With regard to the recent statements of Pope Francis, it is obvious—really obvious—that most of his comments are not infallible definitions. Letters to the editor, interviews with journalists, even daily homilies fail to meet the criteria necessary for a statement to be infallible. Although he may be speaking about faith or morals, he is emphatically not making a solemn definition that the Church must hold this teaching.

Most often, he is speaking in a familiar manner about his own personal feelings. As many people have pointed out, precisely because he is speaking to individuals or to small audience, his remarks often lack the precision of a formal definition. Moreover, he is usually tailoring his remarks to that particular audience. Further, because of his informal manner of speaking, he often leaves out necessary precisions and clarifications that might help clarify his thought.

It should be noted, too, that often he is not making an objective statement about the truth. That is, there are many kinds of statements that do not make truth claims. Questions, for instance, cannot be evaluated as true or false. “It is raining,” makes a claim that can be verified as true or rejected as false; “Is it raining?” does not make a claim one way or another. Pope Francis often uses rhetorical devices that do not make truth claims. Many statements, especially in casual conversation (Pope Francis’ preferred way of speaking) have a minimal truth value. When you say, “It’s a nice day” you’re not making a profound statement. It can be true or false in different ways, depending on the context in which it is said. It might mean the weather is pleasant, or that the speaker is having a good day, or that it’s a nice day for this time of year, or it could be a meaningless platitude. In none of these cases is the speaker making any profound claims about the niceness of that particular day—and he is certainly not obliging his hearers to accept this as the truth.

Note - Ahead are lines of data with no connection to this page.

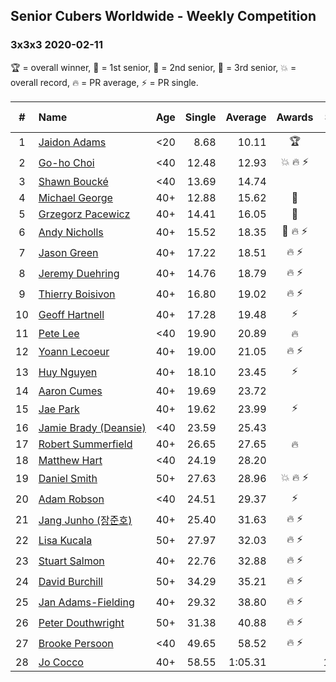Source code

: ## Senior Cubers Worldwide - Weekly Competition
### 3x3x3 2020-02-11

🏆 = overall winner, 🥇 = 1st senior, 🥈 = 2nd senior, 🥉 = 3rd senior, 💥 = overall record, 🔥 = PR average, ⚡ = PR single.

| # | Name | Age | Single | Average | Awards | Solve 1 | Solve 2 | Solve 3 | Solve 4 | Solve 5 | Video |
| :--: | :-- | :--: | --: | --: | :--: | --: | --: | --: | --: | --: | :-- |
| 1 | [<span style="white-space: nowrap">Jaidon Adams</span>](../../persons/jaidon_adams/333.md) | <20 | 8.68 | 10.11 | 🏆 | 14.52 | 8.68 | 11.96 | 9.40 | 8.97 | [Link](https://www.facebook.com/events/616423959107229/permalink/620704625345829/) |
| 2 | [<span style="white-space: nowrap">Go-ho Choi</span>](../../persons/go_ho_choi/333.md) | <40 | 12.48 | 12.93 | <span style="white-space: nowrap">💥 🔥 ⚡</span> | 15.03 | 13.21 | 12.76 | 12.48 | 12.83 | [Link](https://www.facebook.com/events/616423959107229/permalink/617133012369657/) |
| 3 | [<span style="white-space: nowrap">Shawn Boucké</span>](../../persons/shawn_boucke/333.md) | <40 | 13.69 | 14.74 |  | 15.75 | 14.38 | 18.07 | 14.10 | 13.69 | [Link](https://www.facebook.com/events/616423959107229/permalink/617279555688336/) |
| 4 | [<span style="white-space: nowrap">Michael George</span>](../../persons/michael_george/333.md) | 40+ | 12.88 | 15.62 | 🥇 | 16.80 | 14.69 | 19.66 | 12.88 | 15.38 | [Link](https://www.facebook.com/events/616423959107229/permalink/618432695573022/) |
| 5 | [<span style="white-space: nowrap">Grzegorz Pacewicz</span>](../../persons/grzegorz_pacewicz/333.md) | 40+ | 14.41 | 16.05 | 🥈 | 15.66 | 21.86 | 14.41 | 16.90 | 15.60 | |
| 6 | [<span style="white-space: nowrap">Andy Nicholls</span>](../../persons/andy_nicholls/333.md) | 40+ | 15.52 | 18.35 | <span style="white-space: nowrap">🥉 🔥 ⚡</span> | 15.52 | 18.05 | 18.81 | 18.19 | 19.73 | [Link](https://www.facebook.com/events/616423959107229/permalink/617120695704222/) |
| 7 | [<span style="white-space: nowrap">Jason Green</span>](../../persons/jason_green/333.md) | 40+ | 17.22 | 18.51 | <span style="white-space: nowrap">🔥 ⚡</span> | 18.27 | 17.22 | 19.36 | 17.90 | 19.64 | [Link](https://www.facebook.com/events/616423959107229/permalink/621424961940462/) |
| 8 | [<span style="white-space: nowrap">Jeremy Duehring</span>](../../persons/jeremy_duehring/333.md) | 40+ | 14.76 | 18.79 | <span style="white-space: nowrap">🔥 ⚡</span> | 16.20 | 19.89 | 20.68 | 20.29 | 14.76 | [Link](https://www.facebook.com/events/616423959107229/permalink/618639688885656/) |
| 9 | [<span style="white-space: nowrap">Thierry Boisivon</span>](../../persons/thierry_boisivon/333.md) | 40+ | 16.80 | 19.02 | <span style="white-space: nowrap">🔥 ⚡</span> | 18.43 | 16.80 | 18.52 | 20.11 | 23.27 | [Link](https://www.facebook.com/events/616423959107229/permalink/621136361969322/) |
| 10 | [<span style="white-space: nowrap">Geoff Hartnell</span>](../../persons/geoff_hartnell/333.md) | 40+ | 17.28 | 19.48 | ⚡ | 17.28 | 20.23 | 19.36 | 21.14 | 18.86 | [Link](https://www.facebook.com/events/616423959107229/permalink/620592918690333/) |
| 11 | [<span style="white-space: nowrap">Pete Lee</span>](../../persons/pete_lee/333.md) | <40 | 19.90 | 20.89 | 🔥 | 20.47 | 19.90 | 21.60 | 20.60 | 24.10 | [Link](https://www.facebook.com/events/616423959107229/permalink/619925258757099/) |
| 12 | [<span style="white-space: nowrap">Yoann Lecoeur</span>](../../persons/yoann_lecoeur/333.md) | 40+ | 19.00 | 21.05 | <span style="white-space: nowrap">🔥 ⚡</span> | 19.00 | 20.62 | 29.04 | 19.39 | 23.15 | [Link](https://www.facebook.com/events/616423959107229/permalink/616850075731284/) |
| 13 | [<span style="white-space: nowrap">Huy Nguyen</span>](../../persons/huy_nguyen/333.md) | 40+ | 18.10 | 23.45 | ⚡ | 21.85 | 18.10 | 22.82 | 25.68 | 26.21 | [Link](https://www.facebook.com/events/616423959107229/permalink/617548025661489/) |
| 14 | [<span style="white-space: nowrap">Aaron Cumes</span>](../../persons/aaron_cumes/333.md) | 40+ | 19.69 | 23.72 |  | 24.83 | 23.87 | 29.08 | 22.47 | 19.69 | [Link](https://www.facebook.com/events/616423959107229/permalink/618887685527523/) |
| 15 | [<span style="white-space: nowrap">Jae Park</span>](../../persons/jae_park/333.md) | 40+ | 19.62 | 23.99 | ⚡ | 19.62 | 24.74 | 29.89 | 20.84 | 26.39 | [Link](https://www.facebook.com/events/616423959107229/permalink/616661212416837/) |
| 16 | [<span style="white-space: nowrap">Jamie Brady (Deansie)</span>](../../persons/jamie_brady/333.md) | <40 | 23.59 | 25.43 |  | 25.27 | 27.15 | 23.59 | 24.51 | 26.51 | [Link](https://www.facebook.com/events/616423959107229/permalink/617932848956340/) |
| 17 | [<span style="white-space: nowrap">Robert Summerfield</span>](../../persons/robert_summerfield/333.md) | 40+ | 26.65 | 27.65 | 🔥 | 31.24 | 26.69 | 28.72 | 26.65 | 27.53 | [Link](https://www.facebook.com/events/616423959107229/permalink/617081895708102/) |
| 18 | [<span style="white-space: nowrap">Matthew Hart</span>](../../persons/matthew_hart/333.md) | <40 | 24.19 | 28.20 |  | 27.47 | 28.62 | 31.26 | 24.19 | 28.52 | [Link](https://www.facebook.com/events/616423959107229/permalink/621331295283162/) |
| 19 | [<span style="white-space: nowrap">Daniel Smith</span>](../../persons/daniel_smith/333.md) | 50+ | 27.63 | 28.96 | <span style="white-space: nowrap">💥 🔥 ⚡</span> | 28.44 | 32.83 | 27.63 | 29.19 | 29.24 | [Link](https://www.facebook.com/events/616423959107229/permalink/618093752273583/) |
| 20 | [<span style="white-space: nowrap">Adam Robson</span>](../../persons/adam_robson/333.md) | <40 | 24.51 | 29.37 | ⚡ | 28.16 | 31.97 | 32.39 | 27.99 | 24.51 | [Link](https://www.facebook.com/events/616423959107229/permalink/617588112324147/) |
| 21 | [<span style="white-space: nowrap">Jang Junho (장준호)</span>](../../persons/jang_junho/333.md) | 40+ | 25.40 | 31.63 | <span style="white-space: nowrap">🔥 ⚡</span> | 25.40 | 37.37 | 34.36 | 29.66 | 30.87 | [Link](https://www.facebook.com/events/616423959107229/permalink/618758058873819/) |
| 22 | [<span style="white-space: nowrap">Lisa Kucala</span>](../../persons/lisa_kucala/333.md) | 50+ | 27.97 | 32.03 | <span style="white-space: nowrap">🔥 ⚡</span> | 31.65 | 27.97 | 32.75 | 31.70 | 37.00 | [Link](https://www.facebook.com/events/616423959107229/permalink/617792025637089/) |
| 23 | [<span style="white-space: nowrap">Stuart Salmon</span>](../../persons/stuart_salmon/333.md) | 40+ | 22.76 | 32.88 | <span style="white-space: nowrap">🔥 ⚡</span> | 46.30 | 30.51 | 22.76 | 28.69 | 39.46 | [Link](https://www.facebook.com/events/616423959107229/permalink/621286958620929/) |
| 24 | [<span style="white-space: nowrap">David Burchill</span>](../../persons/david_burchill/333.md) | 50+ | 34.29 | 35.21 | <span style="white-space: nowrap">🔥 ⚡</span> | 34.54 | 34.48 | 34.29 | 36.59 | 38.19 | |
| 25 | [<span style="white-space: nowrap">Jan Adams-Fielding</span>](../../persons/jan_adams_fielding/333.md) | 40+ | 29.32 | 38.80 | <span style="white-space: nowrap">🔥 ⚡</span> | 47.44 | 52.59 | 29.32 | 33.36 | 35.60 | [Link](https://www.facebook.com/events/616423959107229/permalink/620581805358111/) |
| 26 | [<span style="white-space: nowrap">Peter Douthwright</span>](../../persons/peter_douthwright/333.md) | 50+ | 31.38 | 40.88 | <span style="white-space: nowrap">🔥 ⚡</span> | 40.41 | 45.08 | 42.27 | 39.95 | 31.38 | [Link](https://www.facebook.com/groups/1604105099735401/permalink/2143098975836008/) |
| 27 | [<span style="white-space: nowrap">Brooke Persoon</span>](../../persons/brooke_persoon/333.md) | <40 | 49.65 | 58.52 | <span style="white-space: nowrap">🔥 ⚡</span> | 59.01 | 56.58 | 59.96 | 49.65 | DNF | [Link](https://www.facebook.com/events/616423959107229/permalink/621392298610395/) |
| 28 | [<span style="white-space: nowrap">Jo Cocco</span>](../../persons/jo_cocco/333.md) | 40+ | 58.55 | 1:05.31 |  | 1:02.80 | 59.40 | DNF | 1:13.73 | 58.55 | [Link](https://www.facebook.com/events/616423959107229/permalink/620690745347217/) |

<!-- Global site tag (gtag.js) - Google Analytics -->
<script async src="https://www.googletagmanager.com/gtag/js?id=UA-86348435-3"></script>
<script>window.dataLayer = window.dataLayer || []; function gtag() {dataLayer.push(arguments);} gtag('js', new Date()); gtag('config', 'UA-86348435-3');</script>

Still, for all that he is nonetheless the Pope, and in virtue of his role as Vicar of Christ, he is given the graces necessary for his state in life. Of course, we all have the experience of failing to respond to the graces we are given; that one is given graces does not mean that we necessarily respond positively to them. However, because he is the Pope, we must have a certain respect for the man and the office, especially when he is trying to teach us or lead us into good Christian belief and practice. It seems obvious that Pope Francis is sincere in his belief. It is our duty, as good Christians, to be predisposed to think the best of what the Pope says and to be genuinely open to his teaching and docile to his leadership. Pope Francis, though, has himself called on the laity to take a greater role in the Church, and has called on us to challenge him and to make our own contributions to the Church. We can look at the Pope’s words and actions, and, with a spirit of humility and charity, come to the conclusion that they are not particularly helpful—or that they are positively counter-productive, even dangerous. In that case, we might have an obligation to speak out or even resist the Pope. I say might: one does not always have the duty to act, especially when one recognizes that acting would do no good, or that it might even cause greater harm. All of this calls for great prayer and discernment. The spiritual counsels that we must begin with humility and charity; that we must have a great distrust of ourselves and a great confidence in God; that we must begin by looking at and correcting our own faults, are all relevant and necessary. This doesn’t mean we must be perfect before we do anything—else we could never act. As always, we must rely on God to guide and direct us, doing what we can, with God’s grace, to know His will and to do it.